NAME: xxxxxxxxxxxxxxxxxxxx       CASE: PD1300133
BRANCH OF SERVICE: AIR FORCE     BOARD DATE: 20130904
SEPARATION DATE: 20030502


SUMMARY OF CASE: Data extracted from the available evidence of record reflects that this covered individual (CI) was an active duty SRA/E-4 (3P03/Security Forces) medically separated for multiple mental health disorders. The CI initially sought treatment for depression, suicidal ideation, anxiety, and job related stressors in early 2002. Ultimately, two command directed evaluations were performed to determine his capability to carry a firearm. Treatment and counseling was initiated, but the conditions could not be adequately rehabilitated to meet the physical requirements of his Air Force Specialty or satisfy physical fitness standards. He was issued an S4 profile and referred for a Medical Evaluation Board (MEB). The mental health condition, characterized as dysthymic disorder, generalized anxiety disorder and posttraumatic stress disorder, was forwarded to the Physical Evaluation Board (PEB) IAW AFI 48-123. No other conditions were submitted by the MEB. The PEB adjudicated generalized anxiety disorder associated with dysthymic disorder, existed prior to service [EPTS], and posttraumatic stress disorder (PTSD), EPTS, definite social and industrial adaptability impairment as unfitting, rated 30%, less EPTS factor of 10%, citing criteria of the Department of Defense Instruction (DoDI) 1332.39 and Veterans Affairs Schedule for Rating Disabilities (VASRD).
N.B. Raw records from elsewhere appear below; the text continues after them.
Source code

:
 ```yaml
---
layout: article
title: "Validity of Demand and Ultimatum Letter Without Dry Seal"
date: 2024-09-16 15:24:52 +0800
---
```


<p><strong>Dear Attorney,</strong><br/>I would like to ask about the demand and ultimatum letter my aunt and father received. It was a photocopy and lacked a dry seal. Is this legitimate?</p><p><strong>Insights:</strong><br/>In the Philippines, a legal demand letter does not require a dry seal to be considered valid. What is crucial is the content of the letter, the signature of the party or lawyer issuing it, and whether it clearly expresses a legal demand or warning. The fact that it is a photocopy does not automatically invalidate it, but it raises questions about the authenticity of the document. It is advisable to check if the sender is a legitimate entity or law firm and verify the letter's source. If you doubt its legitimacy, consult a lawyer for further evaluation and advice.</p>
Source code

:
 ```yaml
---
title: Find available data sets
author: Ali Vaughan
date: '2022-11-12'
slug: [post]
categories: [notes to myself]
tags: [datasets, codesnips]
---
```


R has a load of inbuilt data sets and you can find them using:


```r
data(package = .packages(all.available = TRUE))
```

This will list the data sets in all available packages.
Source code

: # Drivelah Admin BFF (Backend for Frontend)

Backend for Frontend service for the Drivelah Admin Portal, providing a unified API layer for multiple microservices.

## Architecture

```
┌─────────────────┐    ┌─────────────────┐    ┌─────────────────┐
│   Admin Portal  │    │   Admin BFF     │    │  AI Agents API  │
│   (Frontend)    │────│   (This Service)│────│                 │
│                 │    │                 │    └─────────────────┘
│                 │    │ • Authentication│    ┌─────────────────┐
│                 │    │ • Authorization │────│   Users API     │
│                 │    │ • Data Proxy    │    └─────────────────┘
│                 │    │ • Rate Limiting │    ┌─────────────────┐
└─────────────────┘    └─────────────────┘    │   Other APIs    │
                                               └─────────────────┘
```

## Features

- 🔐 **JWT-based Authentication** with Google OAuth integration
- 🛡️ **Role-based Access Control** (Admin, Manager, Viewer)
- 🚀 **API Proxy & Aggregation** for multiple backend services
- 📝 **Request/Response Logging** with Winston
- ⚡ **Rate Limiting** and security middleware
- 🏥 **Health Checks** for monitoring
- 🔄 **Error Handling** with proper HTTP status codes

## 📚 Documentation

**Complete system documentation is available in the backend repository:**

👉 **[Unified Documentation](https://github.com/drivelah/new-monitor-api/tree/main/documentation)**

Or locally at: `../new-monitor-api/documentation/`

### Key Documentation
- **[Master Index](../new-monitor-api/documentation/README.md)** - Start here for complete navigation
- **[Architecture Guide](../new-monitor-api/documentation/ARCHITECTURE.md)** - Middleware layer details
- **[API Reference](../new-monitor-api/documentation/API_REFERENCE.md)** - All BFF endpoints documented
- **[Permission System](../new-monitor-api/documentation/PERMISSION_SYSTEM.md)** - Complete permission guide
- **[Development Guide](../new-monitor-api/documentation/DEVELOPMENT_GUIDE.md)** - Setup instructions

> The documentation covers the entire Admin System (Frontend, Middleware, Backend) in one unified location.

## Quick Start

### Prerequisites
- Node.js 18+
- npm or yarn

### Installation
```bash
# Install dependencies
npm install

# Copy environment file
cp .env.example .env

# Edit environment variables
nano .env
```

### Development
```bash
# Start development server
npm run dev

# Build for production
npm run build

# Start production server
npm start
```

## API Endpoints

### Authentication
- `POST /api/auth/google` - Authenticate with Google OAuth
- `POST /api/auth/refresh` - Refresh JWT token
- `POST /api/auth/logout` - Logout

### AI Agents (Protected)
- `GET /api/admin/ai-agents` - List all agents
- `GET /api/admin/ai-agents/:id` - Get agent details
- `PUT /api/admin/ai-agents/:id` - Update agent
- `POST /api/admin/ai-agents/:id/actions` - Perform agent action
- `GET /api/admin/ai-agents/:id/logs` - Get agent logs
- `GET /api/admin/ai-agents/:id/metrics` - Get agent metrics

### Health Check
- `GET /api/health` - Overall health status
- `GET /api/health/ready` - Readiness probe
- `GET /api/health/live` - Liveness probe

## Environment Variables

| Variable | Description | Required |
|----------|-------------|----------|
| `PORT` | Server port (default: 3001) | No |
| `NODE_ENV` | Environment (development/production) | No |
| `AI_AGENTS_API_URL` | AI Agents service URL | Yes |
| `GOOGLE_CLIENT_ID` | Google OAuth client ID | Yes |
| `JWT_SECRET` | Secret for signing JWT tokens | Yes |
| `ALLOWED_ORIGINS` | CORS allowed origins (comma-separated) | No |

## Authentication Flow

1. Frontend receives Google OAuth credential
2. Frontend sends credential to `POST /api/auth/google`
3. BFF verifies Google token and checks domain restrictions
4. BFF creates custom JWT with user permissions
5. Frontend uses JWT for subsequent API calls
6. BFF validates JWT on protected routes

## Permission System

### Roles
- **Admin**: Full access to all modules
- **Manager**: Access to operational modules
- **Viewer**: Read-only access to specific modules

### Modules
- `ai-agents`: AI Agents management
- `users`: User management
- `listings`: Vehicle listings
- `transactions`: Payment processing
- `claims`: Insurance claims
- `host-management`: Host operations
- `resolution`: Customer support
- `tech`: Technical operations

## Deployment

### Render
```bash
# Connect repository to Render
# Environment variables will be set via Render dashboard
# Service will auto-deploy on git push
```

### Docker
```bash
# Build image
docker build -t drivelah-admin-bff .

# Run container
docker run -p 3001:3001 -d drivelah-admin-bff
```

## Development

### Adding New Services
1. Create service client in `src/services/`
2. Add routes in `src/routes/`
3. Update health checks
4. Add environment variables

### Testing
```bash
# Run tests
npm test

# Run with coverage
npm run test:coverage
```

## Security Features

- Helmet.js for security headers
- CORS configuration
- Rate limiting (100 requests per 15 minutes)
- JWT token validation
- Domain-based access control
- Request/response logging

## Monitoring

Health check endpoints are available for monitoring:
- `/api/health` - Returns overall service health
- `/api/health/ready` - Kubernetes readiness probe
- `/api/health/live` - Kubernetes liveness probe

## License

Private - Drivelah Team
The CI made no appeals and was medically separated.


CI CONTENTION: I request retirement from the Air Force. My rating should be changed because the Air Force only evaluated my condition based on if l could do my Air Force job. Basically, could I go to war. My rating from the VA shows that because of my PTSD that I can not do any job. The same government found me 100 percent disabled. I feel that based on the rating from the VA, I should have been rating higher from the Air Force There was a problem with the VA at the start of my rating. The VA failed to give me a Comp and Pen exam. When the first rating was done it was only 0 percent. Because of my mental health condition, I did not go back to the VA to work on my claim. But, for the ten years that I did nothing with my claim I was seeing a doctor for my PTSD. I was admitted to the hospital twice for one week stay each time. Also, over the last ten years, I would have to go to the ER for panic attacks monthly. While I did not work on my claim, I did seek mental health care. I refiled my VA claim on November 2, 2012. The VA sent me to a Comp and Pen Exam, and based on all of my treatment records for ten years and the results of that C&P the VA granted me a 100 percent rating for PTSD. I content that my condition was as bad in 2003 as it was in 2012. I the VA would have examined me, I would have been granted 100 percent in 2003. The CI also attached statement to his application and submitted a supplemental statement, requesting a case review by the PDBR, which was reviewed by the Board and considered in its recommendations.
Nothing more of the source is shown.